Background/Question/Methods

Metagenomic and ecological forensic approaches represent one promising way that ecologists can apply the tools of genomics to investigate heretofore hidden ecological processes critical to understanding the structure and function of diverse plant communities.  We used massively parallel sequencing and a DNA barcode reference library to explore below ground patterns of species distribution and abundance across a mapped tropical forest plot on Barro Colorado Island (BCI), Panama.  The method allows us to determine the species identity of fine roots in mixed species samples and, surprisingly, provides a semi-quantitative estimate of below ground species relative abundances. Specifically, we ask 1) What is the species diversity present within single soil volumes? 2) How much species similarity do we see between a soil core and the above ground neighborhood and what does this tell us about the spatial scale over which trees interact below ground? and 3) What is the relationship between above ground relative abundance (as determined by total basal area of a given species in the neighborhood) and below ground abundance (as determined by sequence abundance of a species within a soil volume) and which species function traits predict below ground fine root abundance? 

Results/Conclusions

We sampled 625 soil cores across the plot and recovered sufficient data from 550 of these for the below analyses.

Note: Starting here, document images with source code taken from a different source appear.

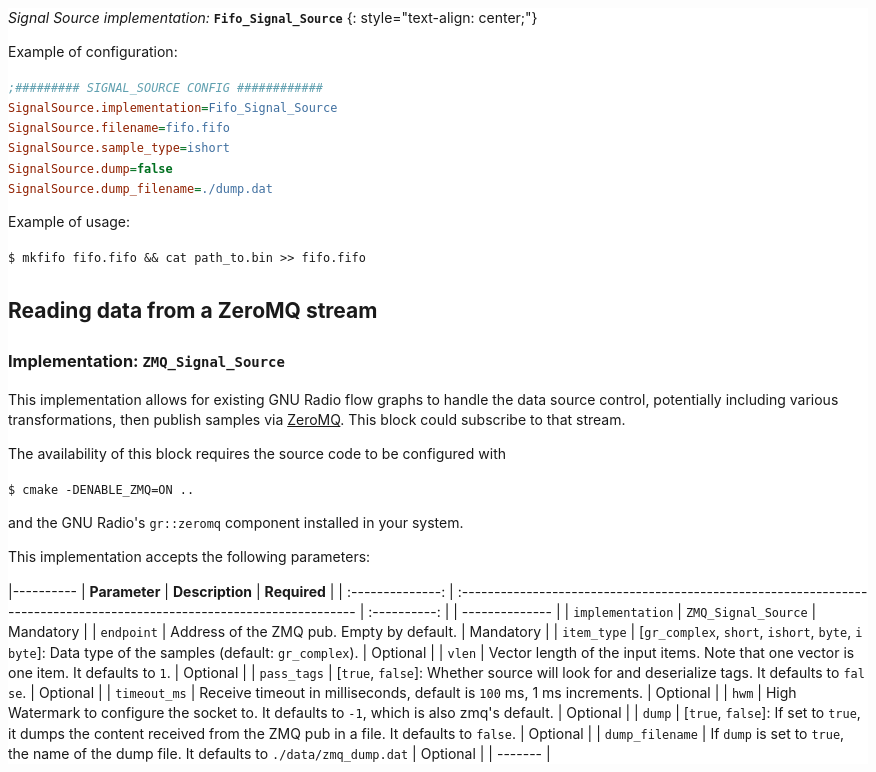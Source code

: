 _Signal Source implementation:_ **`Fifo_Signal_Source`**
{: style="text-align: center;"}

Example of configuration:

```ini
;######### SIGNAL_SOURCE CONFIG ############
SignalSource.implementation=Fifo_Signal_Source
SignalSource.filename=fifo.fifo
SignalSource.sample_type=ishort
SignalSource.dump=false
SignalSource.dump_filename=./dump.dat
```

Example of usage:
```console
$ mkfifo fifo.fifo && cat path_to.bin >> fifo.fifo
```

## Reading data from a ZeroMQ stream

### Implementation: `ZMQ_Signal_Source`

This implementation allows for existing GNU Radio flow graphs to handle the data
source control, potentially including various transformations, then publish
samples via [ZeroMQ](https://zeromq.org/). This block could subscribe to that
stream.

The availability of this block requires the source code to be configured with

```console
$ cmake -DENABLE_ZMQ=ON ..
```

and the GNU Radio's `gr::zeromq` component installed in your system.

This implementation accepts the following parameters:

|----------
|  **Parameter**   | **Description**                                                                                                        | **Required** |
| :--------------: | :--------------------------------------------------------------------------------------------------------------------- | :----------: |
|  --------------  |
| `implementation` | `ZMQ_Signal_Source`                                                                                                    |  Mandatory   |
|    `endpoint`    | Address of the ZMQ pub. Empty by default.                                                                              |  Mandatory   |
|   `item_type`    | [`gr_complex`, `short`, `ishort`, `byte`, `ibyte`]: Data type of the samples (default: `gr_complex`).                  |   Optional   |
|      `vlen`      | Vector length of the input items. Note that one vector is one item. It defaults to `1`.                                |   Optional   |
|   `pass_tags`    | [`true`, `false`]: Whether source will look for and deserialize tags. It defaults to `false`.                          |   Optional   |
|   `timeout_ms`   | Receive timeout in milliseconds, default is `100` ms, 1 ms increments.                                                 |   Optional   |
|      `hwm`       | High Watermark to configure the socket to. It defaults to `-1`, which is also zmq's default.                           |   Optional   |
|      `dump`      | [`true`, `false`]: If set to `true`, it dumps the content received from the ZMQ pub in a file. It defaults to `false`. |   Optional   |
| `dump_filename`  | If `dump` is set to `true`, the name of the dump file. It defaults to `./data/zmq_dump.dat`                            |   Optional   |
|     -------      |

Our soil cores sampled < 5 m² of the BCI plot and we detected fine roots of up to 50% of those tree and liana species present in 50 ha, a result that implies spatially extensive and complex below ground plant neighborhoods relative to above ground neighborhoods.  Fine root species richness within our 10 cm³ soil cores averaged 8.3 (SD = 3.9). Local above ground plant neighborhoods are often poor predictors of below ground species composition at a given point with community similarity indices comparing above and below ground neighborhoods averaging 15%.  Root networks overlap to a greater extent below ground than do leaf canopies, with an average of 2 – 3 times the number of species in the same core than have canopies overlapping a sample point.  We find that that a species’ below ground fine root abundance is strongly positively correlated with species’ above ground basal area, maximum height (e.g. growth form), and shows weaker, but still significant, correlation with above ground leaf and stem functional traits, including wood density.